- PROBLEM DETAILS -
Filter the data for lines with the word "IFET" and copy those lines.

- MATERIAL FOR THIS EXERCISE -
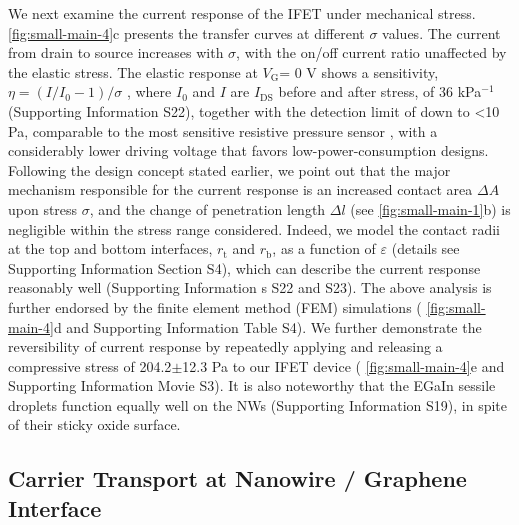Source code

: We next examine the current response of the IFET under mechanical
stress.  \autoref{fig:small-main-4}c presents the transfer curves at
different \(\sigma\) values. The current from drain to source
increases with \(\sigma\), with the on/off current ratio unaffected by
the elastic stress. The elastic response at \(V_{\mathrm{G}}\)= 0 V
shows a sensitivity, \(\eta = (I/I_{0} - 1) / \sigma\) , where
\(I_{0}\) and \(I\) are \(I_{\mathrm{DS}}\) before and after stress,
of 36 kPa\(^{-1}\) (Supporting Information  S22), together with
the detection limit of down to \textless{}10 Pa, comparable to the
most sensitive resistive pressure sensor
\cite{Mannsfeld_2010_pressure,Pang_2012_gauge,Pan_2014_pressure,Zang_2015_suspend_gate_FET},
with a considerably lower driving voltage that favors
low-power-consumption designs. Following the design concept stated
earlier, we point out that the major mechanism responsible for the
current response is an increased contact area \(\Delta A\) upon stress
\(\sigma\), and the change of penetration length \(\Delta l\) (see
 \autoref{fig:small-main-1}b) is negligible within the stress range
considered. Indeed, we model the contact radii at the top and bottom
interfaces, \(r_{\mathrm{t}}\) and \(r_{\mathrm{b}}\), as a function
of \(\varepsilon\) (details see Supporting Information Section S4),
which can describe the current response reasonably well (Supporting
Information s S22 and S23). The above analysis is further
endorsed by the finite element method (FEM) simulations (
\autoref{fig:small-main-4}d and Supporting Information Table S4).  We further
demonstrate the reversibility of current response by repeatedly
applying and releasing a compressive stress of 204.2\(\pm\)12.3 Pa to
our IFET device ( \autoref{fig:small-main-4}e and Supporting Information
Movie S3). It is also noteworthy that the EGaIn sessile droplets
function equally well on the NWs (Supporting Information  S19),
in spite of their sticky oxide surface.

\subsection{Carrier Transport at Nanowire / Graphene Interface}
\label{sec:small-carrier-transport}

- OUTPUT FOR THIS TASK -
: We next examine the current response of the IFET under mechanical
our IFET device ( \autoref{fig:small-main-4}e and Supporting Information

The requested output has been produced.